[Given records]
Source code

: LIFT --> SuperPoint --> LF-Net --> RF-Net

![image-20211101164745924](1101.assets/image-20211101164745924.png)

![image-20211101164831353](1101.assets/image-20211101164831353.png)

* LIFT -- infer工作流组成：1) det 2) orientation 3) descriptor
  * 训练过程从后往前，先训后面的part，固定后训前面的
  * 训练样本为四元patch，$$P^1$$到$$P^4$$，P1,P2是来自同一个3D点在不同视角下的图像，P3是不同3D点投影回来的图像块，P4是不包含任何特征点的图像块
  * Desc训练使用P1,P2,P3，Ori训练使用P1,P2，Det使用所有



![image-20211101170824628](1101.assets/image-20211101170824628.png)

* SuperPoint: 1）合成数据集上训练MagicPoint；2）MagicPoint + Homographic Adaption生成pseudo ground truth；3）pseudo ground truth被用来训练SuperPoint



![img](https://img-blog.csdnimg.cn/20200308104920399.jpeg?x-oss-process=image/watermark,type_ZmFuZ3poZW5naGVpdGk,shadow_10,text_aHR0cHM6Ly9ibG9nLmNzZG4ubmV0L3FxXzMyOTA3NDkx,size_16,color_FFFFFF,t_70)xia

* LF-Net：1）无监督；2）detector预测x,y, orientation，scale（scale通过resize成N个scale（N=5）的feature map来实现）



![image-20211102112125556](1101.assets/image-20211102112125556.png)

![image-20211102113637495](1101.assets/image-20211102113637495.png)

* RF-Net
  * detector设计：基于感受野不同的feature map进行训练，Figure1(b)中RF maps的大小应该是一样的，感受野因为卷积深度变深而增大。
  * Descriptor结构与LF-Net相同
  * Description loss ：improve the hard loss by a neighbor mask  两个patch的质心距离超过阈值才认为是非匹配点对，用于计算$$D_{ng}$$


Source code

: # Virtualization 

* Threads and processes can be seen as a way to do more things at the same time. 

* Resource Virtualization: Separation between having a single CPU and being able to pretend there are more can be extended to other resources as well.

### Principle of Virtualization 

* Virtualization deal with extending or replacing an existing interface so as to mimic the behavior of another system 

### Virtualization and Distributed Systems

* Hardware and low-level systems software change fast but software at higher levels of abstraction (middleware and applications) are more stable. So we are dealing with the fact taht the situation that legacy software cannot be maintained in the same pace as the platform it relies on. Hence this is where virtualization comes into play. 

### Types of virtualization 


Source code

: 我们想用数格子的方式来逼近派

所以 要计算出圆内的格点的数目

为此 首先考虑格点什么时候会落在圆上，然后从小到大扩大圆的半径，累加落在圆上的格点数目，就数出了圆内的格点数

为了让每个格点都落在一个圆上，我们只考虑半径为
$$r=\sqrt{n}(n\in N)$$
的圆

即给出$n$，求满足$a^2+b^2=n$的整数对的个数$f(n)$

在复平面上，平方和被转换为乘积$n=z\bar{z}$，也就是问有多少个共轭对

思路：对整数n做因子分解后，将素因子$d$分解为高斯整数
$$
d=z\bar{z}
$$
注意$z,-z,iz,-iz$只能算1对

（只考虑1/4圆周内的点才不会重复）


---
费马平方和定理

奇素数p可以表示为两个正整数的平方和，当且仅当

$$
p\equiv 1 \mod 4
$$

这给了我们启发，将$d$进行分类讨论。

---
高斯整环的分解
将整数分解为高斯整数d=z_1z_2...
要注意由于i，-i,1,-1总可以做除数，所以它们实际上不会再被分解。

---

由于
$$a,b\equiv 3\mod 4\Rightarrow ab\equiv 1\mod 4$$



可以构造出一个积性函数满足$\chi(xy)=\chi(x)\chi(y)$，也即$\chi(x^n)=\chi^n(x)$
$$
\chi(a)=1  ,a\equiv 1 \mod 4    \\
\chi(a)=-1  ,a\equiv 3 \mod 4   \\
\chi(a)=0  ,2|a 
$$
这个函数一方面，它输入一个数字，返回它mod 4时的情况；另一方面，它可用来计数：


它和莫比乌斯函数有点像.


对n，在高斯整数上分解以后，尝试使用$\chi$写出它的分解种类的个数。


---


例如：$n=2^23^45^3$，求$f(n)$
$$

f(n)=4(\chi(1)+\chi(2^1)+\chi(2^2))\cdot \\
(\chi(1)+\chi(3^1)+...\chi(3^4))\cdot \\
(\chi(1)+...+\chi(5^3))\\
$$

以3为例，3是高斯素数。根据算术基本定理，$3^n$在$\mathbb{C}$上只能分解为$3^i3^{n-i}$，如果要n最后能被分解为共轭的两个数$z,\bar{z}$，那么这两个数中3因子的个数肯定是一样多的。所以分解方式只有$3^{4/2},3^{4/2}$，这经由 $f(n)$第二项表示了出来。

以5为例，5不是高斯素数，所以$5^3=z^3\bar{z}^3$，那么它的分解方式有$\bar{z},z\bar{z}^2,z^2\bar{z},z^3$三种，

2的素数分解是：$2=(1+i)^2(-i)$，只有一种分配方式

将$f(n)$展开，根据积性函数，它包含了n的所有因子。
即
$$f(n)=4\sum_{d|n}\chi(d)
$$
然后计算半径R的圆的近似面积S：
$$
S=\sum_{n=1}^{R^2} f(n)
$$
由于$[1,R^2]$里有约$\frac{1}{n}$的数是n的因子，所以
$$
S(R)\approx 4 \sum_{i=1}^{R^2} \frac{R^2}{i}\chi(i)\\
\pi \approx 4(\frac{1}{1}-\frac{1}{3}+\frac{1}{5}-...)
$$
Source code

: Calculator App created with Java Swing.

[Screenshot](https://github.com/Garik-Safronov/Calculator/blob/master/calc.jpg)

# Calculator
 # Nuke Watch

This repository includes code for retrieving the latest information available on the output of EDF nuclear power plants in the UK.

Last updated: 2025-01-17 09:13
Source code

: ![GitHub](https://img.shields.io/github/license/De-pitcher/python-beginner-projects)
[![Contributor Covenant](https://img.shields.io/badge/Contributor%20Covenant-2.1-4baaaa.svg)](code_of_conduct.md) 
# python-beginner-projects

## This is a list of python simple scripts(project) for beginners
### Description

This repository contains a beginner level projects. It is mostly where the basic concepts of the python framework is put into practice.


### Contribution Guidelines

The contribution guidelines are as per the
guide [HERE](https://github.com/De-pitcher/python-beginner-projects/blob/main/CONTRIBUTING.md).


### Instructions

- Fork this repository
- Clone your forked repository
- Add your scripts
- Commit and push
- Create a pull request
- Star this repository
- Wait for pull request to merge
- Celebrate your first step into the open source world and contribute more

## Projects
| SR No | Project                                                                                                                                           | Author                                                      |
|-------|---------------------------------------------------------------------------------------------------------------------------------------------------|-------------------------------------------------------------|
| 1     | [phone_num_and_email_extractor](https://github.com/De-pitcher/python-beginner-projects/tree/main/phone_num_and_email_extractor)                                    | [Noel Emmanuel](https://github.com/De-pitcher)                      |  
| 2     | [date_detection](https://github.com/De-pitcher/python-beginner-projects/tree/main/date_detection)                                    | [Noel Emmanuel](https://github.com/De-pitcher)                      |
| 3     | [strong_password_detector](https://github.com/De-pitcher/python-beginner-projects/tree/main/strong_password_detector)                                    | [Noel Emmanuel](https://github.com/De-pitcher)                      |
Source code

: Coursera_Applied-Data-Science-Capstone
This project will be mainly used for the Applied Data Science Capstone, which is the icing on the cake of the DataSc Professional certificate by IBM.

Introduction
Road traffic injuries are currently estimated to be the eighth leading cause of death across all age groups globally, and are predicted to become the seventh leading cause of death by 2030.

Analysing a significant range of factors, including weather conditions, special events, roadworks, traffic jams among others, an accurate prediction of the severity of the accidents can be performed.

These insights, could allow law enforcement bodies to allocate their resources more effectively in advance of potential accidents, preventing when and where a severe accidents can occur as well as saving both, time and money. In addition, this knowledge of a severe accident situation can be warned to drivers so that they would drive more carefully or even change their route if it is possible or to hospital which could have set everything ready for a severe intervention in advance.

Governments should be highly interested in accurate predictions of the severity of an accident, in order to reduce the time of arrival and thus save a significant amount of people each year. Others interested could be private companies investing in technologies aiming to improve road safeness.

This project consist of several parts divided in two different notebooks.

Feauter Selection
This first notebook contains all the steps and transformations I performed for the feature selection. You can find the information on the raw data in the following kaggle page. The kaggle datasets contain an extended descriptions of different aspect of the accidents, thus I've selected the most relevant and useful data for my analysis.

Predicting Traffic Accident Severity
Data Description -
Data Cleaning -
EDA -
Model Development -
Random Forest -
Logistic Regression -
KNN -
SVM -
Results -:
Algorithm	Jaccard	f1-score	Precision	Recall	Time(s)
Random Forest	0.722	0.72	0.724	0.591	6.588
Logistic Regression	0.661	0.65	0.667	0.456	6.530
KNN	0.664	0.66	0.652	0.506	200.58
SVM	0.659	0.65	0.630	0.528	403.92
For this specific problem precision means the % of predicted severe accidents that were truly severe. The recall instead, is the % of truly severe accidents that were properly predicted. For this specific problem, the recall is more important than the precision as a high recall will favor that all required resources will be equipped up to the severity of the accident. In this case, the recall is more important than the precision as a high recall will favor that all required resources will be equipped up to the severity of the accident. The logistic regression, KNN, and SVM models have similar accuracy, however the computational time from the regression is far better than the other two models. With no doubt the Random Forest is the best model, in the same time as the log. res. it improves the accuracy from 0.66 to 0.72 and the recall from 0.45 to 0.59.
[/Given records]
Within the entries, find all lines that contain "your" and copy each one.

- Clone your forked repository
- Add your scripts
- Celebrate your first step into the open source world and contribute more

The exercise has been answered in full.